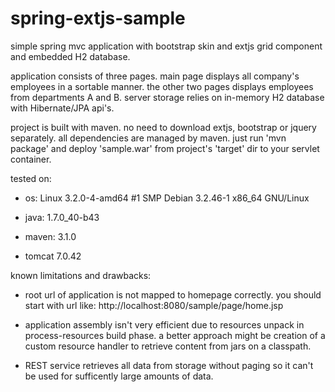 spring-extjs-sample
===================

simple spring mvc application with bootstrap skin and extjs grid component and embedded H2 database.

application consists of three pages.
main page displays all company's employees in a sortable manner.
the other two pages displays employees from departments A and B.
server storage relies on in-memory H2 database with Hibernate/JPA api's.

project is built with maven.
no need to download extjs, bootstrap or jquery separately. all dependencies are managed by maven.
just run 'mvn package' and deploy 'sample.war' from project's 'target' dir to your servlet container. 



tested on:

- os: Linux 3.2.0-4-amd64 #1 SMP Debian 3.2.46-1 x86_64 GNU/Linux

- java: 1.7.0_40-b43

- maven: 3.1.0

- tomcat 7.0.42



known limitations and drawbacks:

- root url of application is not mapped to homepage correctly. you should start with url like: http://localhost:8080/sample/page/home.jsp

- application assembly isn't very efficient due to resources unpack in process-resources build phase. a better approach might be creation of a custom resource handler to retrieve content from jars on a classpath.

- REST service retrieves all data from storage without paging so it can't be used for sufficently large amounts of data.
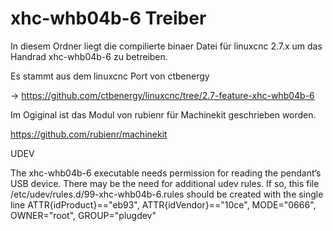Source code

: xhc-whb04b-6 Treiber
====================
In diesem Ordner liegt die compilierte binaer Datei für linuxcnc 2.7.x  um
das Handrad xhc-whb04b-6 zu betreiben.

Es stammt aus dem linuxcnc Port von ctbenergy

-> https://github.com/ctbenergy/linuxcnc/tree/2.7-feature-xhc-whb04b-6

Im Ogiginal ist das Modul von rubienr  für Machinekit geschrieben worden.

https://github.com/rubienr/machinekit 


UDEV

The xhc-whb04b-6 executable needs permission for reading the pendant’s USB device. There may be the need for additional udev rules. If so, this file
/etc/udev/rules.d/99-xhc-whb04b-6.rules
should be created with the single line
ATTR{idProduct}=="eb93", ATTR{idVendor}=="10ce", MODE="0666", OWNER="root", GROUP="plugdev"
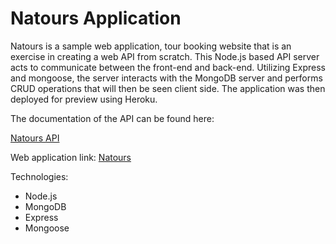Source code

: # Natours Application

Natours is a sample web application, tour booking website that is an exercise in creating a web API from scratch. This Node.js based API server acts to communicate between the front-end and back-end. Utilizing Express and mongoose, the server interacts with the MongoDB server and performs CRUD operations that will then be seen client side. The application was then deployed for preview using Heroku.

The documentation of the API can be found here: 

[Natours API](https://documenter.getpostman.com/view/2534607/T1DiGg6q)

Web application link: [Natours](https://natours-mp90.herokuapp.com/)

Technologies:
  * Node.js
  * MongoDB
  * Express
  * Mongoose

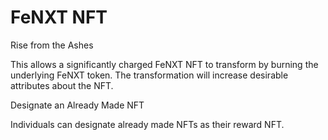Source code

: # FeNXT NFT

Rise from the Ashes

This allows a significantly charged FeNXT NFT to transform by burning the underlying FeNXT token. The transformation will increase desirable attributes about the NFT.&#x20;

Designate an Already Made NFT&#x20;

Individuals can designate already made NFTs as their reward NFT.&#x20;
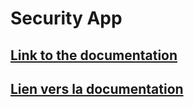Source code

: # Security App

## [Link to the documentation](https://loanbrwsk1.github.io/Documentations_of_projects/en/security-app.html)

## [Lien vers la documentation](https://loanbrwsk1.github.io/Documentations_of_projects/fr/security-app.html)
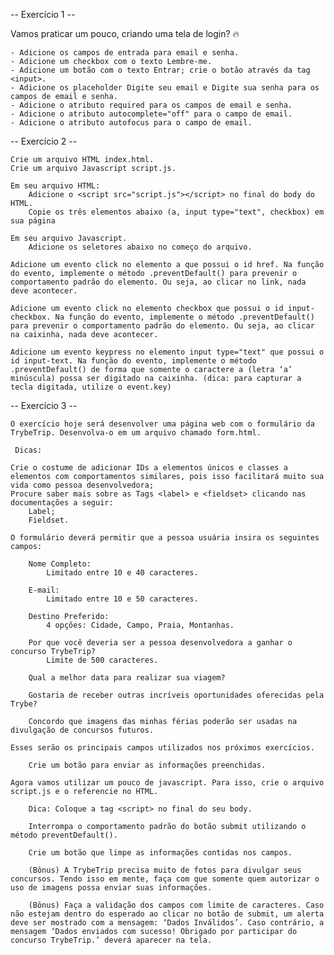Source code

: -- Exercício 1 --

 Vamos praticar um pouco, criando uma tela de login? 🔥

    - Adicione os campos de entrada para email e senha.
    - Adicione um checkbox com o texto Lembre-me.
    - Adicione um botão com o texto Entrar; crie o botão através da tag <input>.
    - Adicione os placeholder Digite seu email e Digite sua senha para os campos de email e senha.
    - Adicione o atributo required para os campos de email e senha.
    - Adicione o atributo autocomplete="off" para o campo de email.
    - Adicione o atributo autofocus para o campo de email.

-- Exercício 2 --

    Crie um arquivo HTML index.html.
    Crie um arquivo Javascript script.js.

    Em seu arquivo HTML:
        Adicione o <script src="script.js"></script> no final do body do HTML.
        Copie os três elementos abaixo (a, input type="text", checkbox) em sua página

    Em seu arquivo Javascript.
        Adicione os seletores abaixo no começo do arquivo.

    Adicione um evento click no elemento a que possui o id href. Na função do evento, implemente o método .preventDefault() para prevenir o comportamento padrão do elemento. Ou seja, ao clicar no link, nada deve acontecer.

    Adicione um evento click no elemento checkbox que possui o id input-checkbox. Na função do evento, implemente o método .preventDefault() para prevenir o comportamento padrão do elemento. Ou seja, ao clicar na caixinha, nada deve acontecer.

    Adicione um evento keypress no elemento input type="text" que possui o id input-text. Na função do evento, implemente o método .preventDefault() de forma que somente o caractere a (letra ‘a’ minúscula) possa ser digitado na caixinha. (dica: para capturar a tecla digitada, utilize o event.key)
 
-- Exercício 3 --

    O exercício hoje será desenvolver uma página web com o formulário da TrybeTrip. Desenvolva-o em um arquivo chamado form.html.

     Dicas:

    Crie o costume de adicionar IDs a elementos únicos e classes a elementos com comportamentos similares, pois isso facilitará muito sua vida como pessoa desenvolvedora;
    Procure saber mais sobre as Tags <label> e <fieldset> clicando nas documentações a seguir:
        Label;
        Fieldset.

    O formulário deverá permitir que a pessoa usuária insira os seguintes campos:

        Nome Completo:
            Limitado entre 10 e 40 caracteres.

        E-mail:
            Limitado entre 10 e 50 caracteres.

        Destino Preferido:
            4 opções: Cidade, Campo, Praia, Montanhas.

        Por que você deveria ser a pessoa desenvolvedora a ganhar o concurso TrybeTrip?
            Limite de 500 caracteres.

        Qual a melhor data para realizar sua viagem?

        Gostaria de receber outras incríveis oportunidades oferecidas pela Trybe?

        Concordo que imagens das minhas férias poderão ser usadas na divulgação de concursos futuros.

    Esses serão os principais campos utilizados nos próximos exercícios.

        Crie um botão para enviar as informações preenchidas.

    Agora vamos utilizar um pouco de javascript. Para isso, crie o arquivo script.js e o referencie no HTML.

        Dica: Coloque a tag <script> no final do seu body.

        Interrompa o comportamento padrão do botão submit utilizando o método preventDefault().

        Crie um botão que limpe as informações contidas nos campos.

        (Bônus) A TrybeTrip precisa muito de fotos para divulgar seus concursos. Tendo isso em mente, faça com que somente quem autorizar o uso de imagens possa enviar suas informações.

        (Bônus) Faça a validação dos campos com limite de caracteres. Caso não estejam dentro do esperado ao clicar no botão de submit, um alerta deve ser mostrado com a mensagem: ‘Dados Inválidos’. Caso contrário, a mensagem ‘Dados enviados com sucesso! Obrigado por participar do concurso TrybeTrip.’ deverá aparecer na tela.


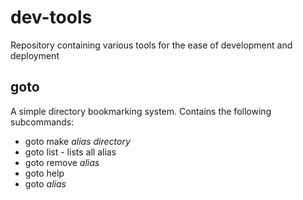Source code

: # dev-tools
Repository containing various tools for the ease of development and deployment

## goto
A simple directory bookmarking system. Contains the following subcommands:
- goto make *alias* *directory*
- goto list - lists all alias
- goto remove *alias*
- goto help
- goto *alias*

## Exercise brief
The material above holds pictures; leave them out and set down exactly the lines from the line with "- REST service" to the line with "# Natours Application", both included.

## Solution for this problem
- REST service retrieves all data from storage without paging so it can't be used for sufficently large amounts of data.
Source code

: xhc-whb04b-6 Treiber
====================
In diesem Ordner liegt die compilierte binaer Datei für linuxcnc 2.7.x  um
das Handrad xhc-whb04b-6 zu betreiben.

Es stammt aus dem linuxcnc Port von ctbenergy

-> https://github.com/ctbenergy/linuxcnc/tree/2.7-feature-xhc-whb04b-6

Im Ogiginal ist das Modul von rubienr  für Machinekit geschrieben worden.

https://github.com/rubienr/machinekit 


UDEV

The xhc-whb04b-6 executable needs permission for reading the pendant’s USB device. There may be the need for additional udev rules. If so, this file
/etc/udev/rules.d/99-xhc-whb04b-6.rules
should be created with the single line
ATTR{idProduct}=="eb93", ATTR{idVendor}=="10ce", MODE="0666", OWNER="root", GROUP="plugdev"
Source code

: # Natours Application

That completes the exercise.